In-well multiphase flow measurement continues to be a challenging task in the oil and gas industry. One promising technology to achieve this goal is the distributed acoustic sensing (DAS) system deployed downhole along a fiber. A DAS system is usually capable of measuring speed of sound (SoS) and, depending on the type of application and how the system is installed/configured, it may also measure flow velocity. In its current state, the DAS technology is still not fully explored in multiphase flow measurement for reasons including but not limited to the lack of flow algorithms and methodologies that can use measurements in a combinative and coherent approach. The current work introduces a game-changing methodology in applying the DAS and other sound measuring optical or electronic technologies to measure 3-phase flow.

The 3-phase flow measurement methodology is based on the measurements of SoS at different locations along the well where the pressure is greater than the bubble-point pressure (P>P_b) at the first location and Pb at the second location. A bulk velocity measurement is also necessary at one of the locations, preferably at the second location. The minimum required measurements to resolve 3-phase flow rates are SoS at both locations (SoS₁ and SoS₂), pressure/temperature (P/T) values at both locations (P₁, P₂, T₁, T₂), and the bulk velocity measurement at the second location (V₂). Using these measurements, phase flow rate calculations in a 3-phase flow are possible. A Lego-like approach may be used with various sensor technologies to obtain these required measurements which are then used in a consecutive manner in 2-phase and 3-phase solution domains obtained using Wood and Korteweg-Lamb equations.

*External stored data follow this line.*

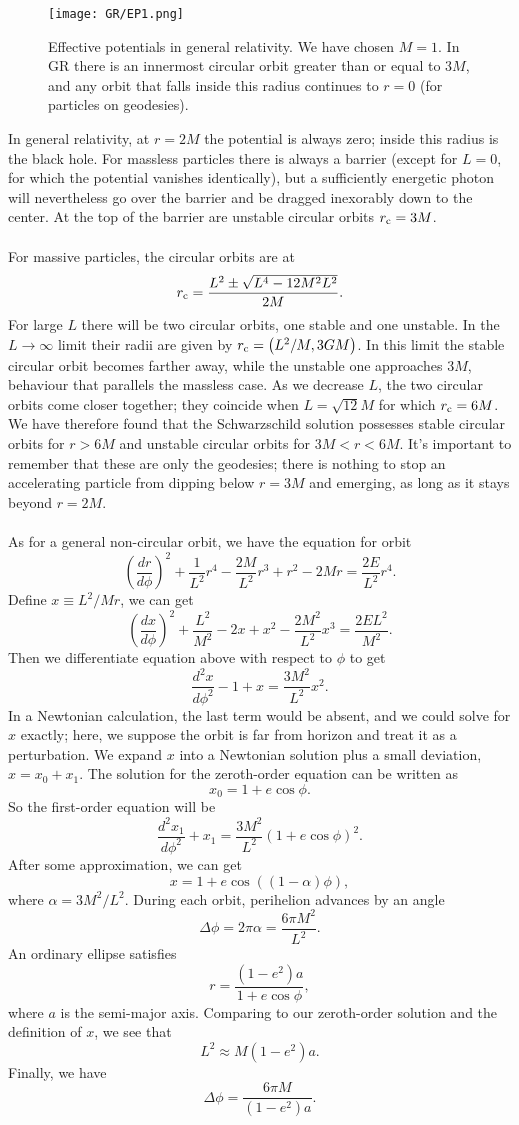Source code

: \begin{figure}
\centering
\texttt{[image: GR/EP1.png]}
\caption{Effective potentials in general relativity. We have chosen $M = 1$. In GR there is an innermost circular orbit greater than or equal to $3M$, and any orbit that falls inside this radius continues to $r = 0$ (for particles on geodesies).}
\end{figure}

\noindent
In general relativity, at $r = 2M$ the potential is always zero; inside this radius is the black hole.
For massless particles there is always a barrier (except for $L = 0$, for which the potential vanishes identically), but a sufficiently energetic photon will  nevertheless go over the barrier and be dragged inexorably down to the center. At the top of the barrier are unstable circular orbits $r_{\rm c} = 3M$.
\\ \\
For massive particles, the circular orbits are at
\[r_{\rm c} = \frac{L^2 \pm \sqrt{L^4-12M^2L^2}}{2M}.\]
For large $L$ there will be two circular orbits, one stable and one unstable. In the $L \to \infty$ limit their radii are given by $r_{\rm c} = \left(L^2/M, 3GM \right)$.
In this limit the stable circular orbit becomes farther away, while the unstable one approaches $3M$, behaviour that parallels the massless case. As we decrease $L$,
the two circular orbits come closer together; they coincide when $L = \sqrt{12}M$ for which $r_{\rm c} = 6M$. We have therefore found that the Schwarzschild solution possesses stable circular orbits for $r > 6M$ and unstable circular orbits for $3M < r < 6M$. 
It's important to remember that these are only the geodesies; there is nothing to stop an accelerating particle from dipping below $r = 3M$ and emerging, as long as it stays beyond $r = 2M$.
\\ \\
As for a general non-circular orbit, we have the equation for orbit
\[\left(\frac{dr}{d\phi}\right)^2 + \frac{1}{L^2}r^4 - \frac{2M}{L^2}r^3 + r^2 - 2Mr = \frac{2E}{L^2}r^4. \] 
Define $x \equiv L^2/Mr$, we can get
\[\left(\frac{dx}{d\phi}\right)^2 + \frac{L^2}{M^2} - 2x + x^2 - \frac{2M^2}{L^2}x^3 = \frac{2EL^2}{M^2}. \]
Then we differentiate equation above with respect to $\phi$ to get
\[\frac{d^2x}{d\phi^2} - 1 + x = \frac{3M^2}{L^2}x^2.\]
In a Newtonian calculation, the last term would be absent, and we could solve for $x$ exactly; here, we suppose the orbit is far from horizon and treat it as a perturbation.
We expand $x$ into a Newtonian solution plus a small deviation, $x = x_0 + x_1$. The solution for the zeroth-order equation can be written as
\[x_0 = 1 + e\cos\phi.\]
So the first-order equation will be
\[\frac{d^2x_1}{d\phi^2} + x_1 = \frac{3M^2}{L^2}(1+e\cos\phi)^2.\]
After some approximation, we can get
\[x = 1 + e\cos((1-\alpha)\phi),\]
where $\alpha = 3M^2/L^2$. During each orbit, perihelion 
advances by an angle
\[\Delta \phi = 2\pi \alpha = \frac{6\pi M^2}{L^2}.\]
An ordinary ellipse satisfies
\[r = \frac{(1-e^2)a}{1+e\cos\phi},\]
where $a$ is the semi-major axis. Comparing to our zeroth-order solution and the definition of $x$, we see that
\[L^2 \approx M(1-e^2)a.\]
Finally, we have
\[\Delta \phi = \frac{6\pi M}{(1-e^2)a}.\]

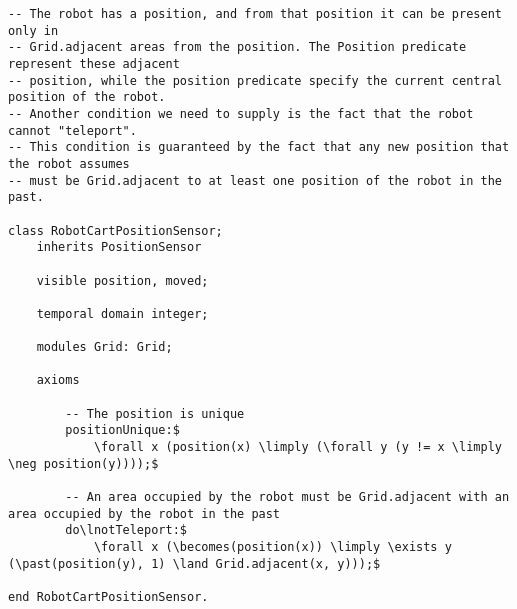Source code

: \begin{lstlisting}[fontadjust, mathescape, frame=single] 
-- The robot has a position, and from that position it can be present only in
-- Grid.adjacent areas from the position. The Position predicate represent these adjacent
-- position, while the position predicate specify the current central position of the robot.
-- Another condition we need to supply is the fact that the robot cannot "teleport".
-- This condition is guaranteed by the fact that any new position that the robot assumes
-- must be Grid.adjacent to at least one position of the robot in the past.

class RobotCartPositionSensor;
    inherits PositionSensor
    
    visible position, moved;
    
    temporal domain integer;

    modules Grid: Grid;
    
    axioms
    
        -- The position is unique
        positionUnique:$ 
            \forall x (position(x) \limply (\forall y (y != x \limply \neg position(y))));$          

        -- An area occupied by the robot must be Grid.adjacent with an area occupied by the robot in the past
        do\lnotTeleport:$
            \forall x (\becomes(position(x)) \limply \exists y (\past(position(y), 1) \land Grid.adjacent(x, y)));$
            
end RobotCartPositionSensor.\end{lstlisting}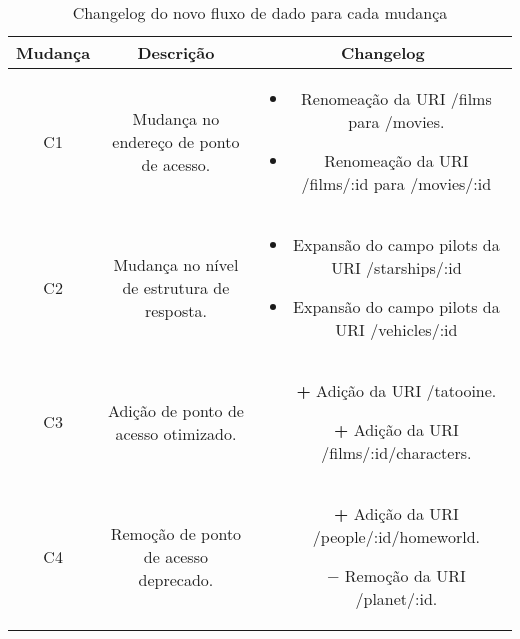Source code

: \begin{table}[H]
  \centering
  \begin{tabular}{|c|c|c|}
    \hline
    Mudança & Descrição & Changelog \\
    \hline
    C1 & Mudança no endereço de ponto de acesso. & \begin{minipage}[t]{0.8\textwidth}
      \begin{itemize}
        \item Renomeação da URI /films para /movies.
        \item Renomeação da URI /films/:id para /movies/:id
      \end{itemize}
    \end{minipage} \\
    \hline
    C2 & Mudança no nível de estrutura de resposta. & \begin{minipage}[t]{0.8\textwidth}
      \begin{itemize}
        \item Expansão do campo pilots da URI /starships/:id
        \item Expansão do campo pilots da URI /vehicles/:id
      \end{itemize}
    \end{minipage} \\
    \hline
    C3 & Adição de ponto de acesso otimizado. & \begin{minipage}[t]{0.8\textwidth}
      \begin{itemize}
        \item[\textbf{+}] Adição da URI /tatooine.
        \item[\textbf{+}] Adição da URI /films/:id/characters.
      \end{itemize}
    \end{minipage} \\
    \hline
    C4 & Remoção de ponto de acesso deprecado. & \begin{minipage}[t]{0.8\textwidth}
      \begin{itemize}
        \item[\textbf{+}] Adição da URI /people/:id/homeworld.
        \item[\textbf{$-$}] Remoção da URI /planet/:id.
      \end{itemize}
    \end{minipage} \\
    \hline
  \end{tabular}
  \caption{Changelog do novo fluxo de dado para cada mudança}
\end{table}


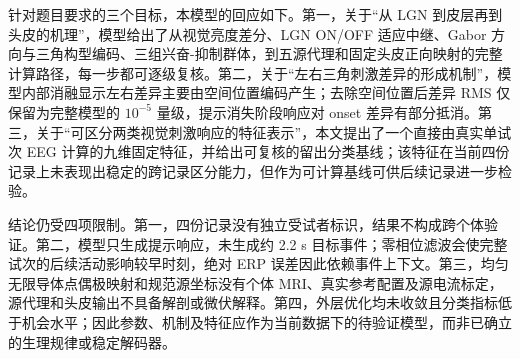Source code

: 针对题目要求的三个目标，本模型的回应如下。第一，关于“从 LGN 到皮层再到头皮的机理”，模型给出了从视觉亮度差分、LGN ON/OFF 适应中继、Gabor 方向与三角构型编码、三组兴奋-抑制群体，到五源代理和固定头皮正向映射的完整计算路径，每一步都可逐级复核。第二，关于“左右三角刺激差异的形成机制”，模型内部消融显示左右差异主要由空间位置编码产生；去除空间位置后差异 RMS 仅保留为完整模型的 \(10^{-5}\) 量级，提示消失阶段响应对 onset 差异有部分抵消。第三，关于“可区分两类视觉刺激响应的特征表示”，本文提出了一个直接由真实单试次 EEG 计算的九维固定特征，并给出可复核的留出分类基线；该特征在当前四份记录上未表现出稳定的跨记录区分能力，但作为可计算基线可供后续记录进一步检验。

结论仍受四项限制。第一，四份记录没有独立受试者标识，结果不构成跨个体验证。第二，模型只生成提示响应，未生成约 2.2 s 目标事件；零相位滤波会使完整试次的后续活动影响较早时刻，绝对 ERP 误差因此依赖事件上下文。第三，均匀无限导体点偶极映射和规范源坐标没有个体 MRI、真实参考配置及源电流标定，源代理和头皮输出不具备解剖或微伏解释。第四，外层优化均未收敛且分类指标低于机会水平；因此参数、机制及特征应作为当前数据下的待验证模型，而非已确立的生理规律或稳定解码器。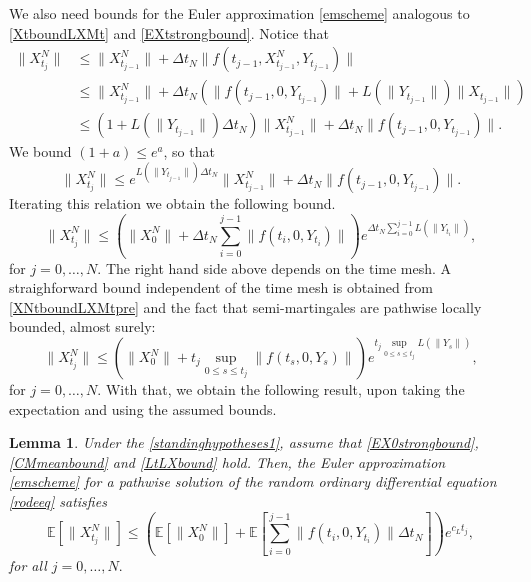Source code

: \documentclass[reqno,12pt]{amsart}
\theoremstyle{plain} %
\newtheorem{lemma}{Lemma}[section]
\theoremstyle{definition} %
\begin{document}
We also need bounds for the Euler approximation \cref{emscheme} analogous to \cref{XtboundLXMt} and \cref{EXtstrongbound}. Notice that
\begin{align*}
    \|X_{t_j}^N\| & \leq \|X_{t_{j-1}}^N\| + \Delta t_N \|f(t_{j-1}, X_{t_{j-1}}^N, Y_{t_{j-1}})\| \\
    & \leq \|X_{t_{j-1}}^N\| + \Delta t_N (\|f(t_{j-1}, 0, Y_{t_{j-1}})\| + L(\|Y_{t_{j-1}}\|)\|X_{t_{j-1}}\|) \\
    & \leq \left(1 + L(\|Y_{t_{j-1}}\|)\Delta t_N\right)\|X_{t_{j-1}}^N\| + \Delta t_N \|f(t_{j-1},0,Y_{t_{j-1}})\|.
\end{align*}
We bound $(1 + a) \leq e^a$, so that
\[
    \|X_{t_j}^N\| \leq e^{L(\|Y_{t_{j-1}}\|)\Delta t_N}\|X_{t_{j-1}}^N\| + \Delta t_N \|f(t_{j-1},0,Y_{t_{j-1}})\|.
\]
Iterating this relation we obtain the following bound.
\begin{equation}
    \label{XNtboundLXMtpre}
    \|X_{t_j}^N\| \leq \left(\|X_0^N\| + \Delta t_N \sum_{i=0}^{j-1} \|f(t_i,0,Y_{t_i})\|\right)e^{\Delta t_N \sum_{i=0}^{j-1} L(\|Y_{t_i}\|)},
\end{equation}
for $j = 0, \ldots, N.$ The right hand side above depends on the time mesh. A straighforward bound independent of the time mesh is obtained from \cref{XNtboundLXMtpre} and the fact that semi-martingales are pathwise locally bounded, almost surely:
\begin{equation}
    \label{XNtboundLXMt}
    \|X_{t_j}^N\| \leq \left(\|X_0^N\| + t_j \sup_{0\leq s\leq t_j} \|f(t_s,0,Y_s)\|\right)e^{t_j \sup_{0\leq s\leq t_j} L(\|Y_s\|)},
\end{equation}
for $j = 0, \ldots, N.$ With that, we obtain the following result, upon taking the expectation and using the assumed bounds.
\begin{lemma}
    \label{lemXNtmeanboundLXMt}
    Under the \cref{standinghypotheses1}, assume that \cref{EX0strongbound}, \cref{CMmeanbound} and \cref{LtLXbound} hold. Then, the Euler approximation \cref{emscheme} for a pathwise solution of the random ordinary differential equation \cref{rodeeq} satisfies
    \begin{equation}
        \label{XNtmeanboundLXMt}
        \mathbb{E}\left[\|X_{t_j}^N\|\right] \leq \left(\mathbb{E}\left[\|X_0^N\|\right] + \mathbb{E}\left[\sum_{i=0}^{j-1} \|f(t_i,0,Y_{t_i})\|\Delta t_N \right] \right)e^{c_L t_j},
    \end{equation}
    for all $j = 0, \ldots, N.$
\end{lemma}
\end{document}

The methodology is fully explained and the analytical solutions for 3-phase flow measurement is explicitly provided in a step-by-step approach. This approach provides significant advantages over the traditional methods. For example, SoS measurements along the well at multiple locations by using the same sensor technology or by combining different sensor technologies make this methodology highly flexible and applicable to custom-fit solutions. The method is independent of the sensor type as long as the sensors measure SoS, though the ideal systems that can adopt it easily and efficiently are DAS and optical flowmeters (OFMs). Additionally, a developing case history involving downhole OFMs installed in a North Sea field-wide application is discussed. The methodology may be implemented for a special case in which SoS is measured at the same location but at different times.

This new methodology in measuring downhole 3-phase flow furthers the understanding of downhole multiphase flow measurement. It can be implemented in existing wells with optical infrastructure by adding an appropriate topside optoelectronics system when needed at later phases of production.